▸ EXERCISE DETAILS
Gather the lines from the material that contain "making".

----- DATASET CONTENT -----

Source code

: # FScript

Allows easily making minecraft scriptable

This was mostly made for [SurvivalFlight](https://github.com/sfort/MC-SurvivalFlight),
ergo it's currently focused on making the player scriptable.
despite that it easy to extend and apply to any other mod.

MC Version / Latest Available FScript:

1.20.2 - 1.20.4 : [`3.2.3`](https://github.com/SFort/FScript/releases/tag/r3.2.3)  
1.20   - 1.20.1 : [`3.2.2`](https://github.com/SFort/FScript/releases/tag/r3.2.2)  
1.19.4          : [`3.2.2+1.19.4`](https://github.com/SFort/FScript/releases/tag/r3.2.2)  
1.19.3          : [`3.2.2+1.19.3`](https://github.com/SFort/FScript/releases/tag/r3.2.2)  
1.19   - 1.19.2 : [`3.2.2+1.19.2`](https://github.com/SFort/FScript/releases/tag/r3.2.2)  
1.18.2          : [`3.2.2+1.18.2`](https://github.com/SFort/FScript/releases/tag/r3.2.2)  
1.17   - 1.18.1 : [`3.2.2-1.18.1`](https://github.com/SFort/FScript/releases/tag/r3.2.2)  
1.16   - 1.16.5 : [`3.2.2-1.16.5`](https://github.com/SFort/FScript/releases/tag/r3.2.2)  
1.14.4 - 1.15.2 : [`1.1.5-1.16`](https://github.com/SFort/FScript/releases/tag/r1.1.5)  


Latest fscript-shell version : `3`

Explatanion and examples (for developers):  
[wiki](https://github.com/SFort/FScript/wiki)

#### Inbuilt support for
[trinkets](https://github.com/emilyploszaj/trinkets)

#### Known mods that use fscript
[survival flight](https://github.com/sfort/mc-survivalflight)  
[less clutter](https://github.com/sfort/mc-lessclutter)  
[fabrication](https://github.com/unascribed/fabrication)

-----

▸ FINAL ANSWER
Allows easily making minecraft scriptable
ergo it's currently focused on making the player scriptable.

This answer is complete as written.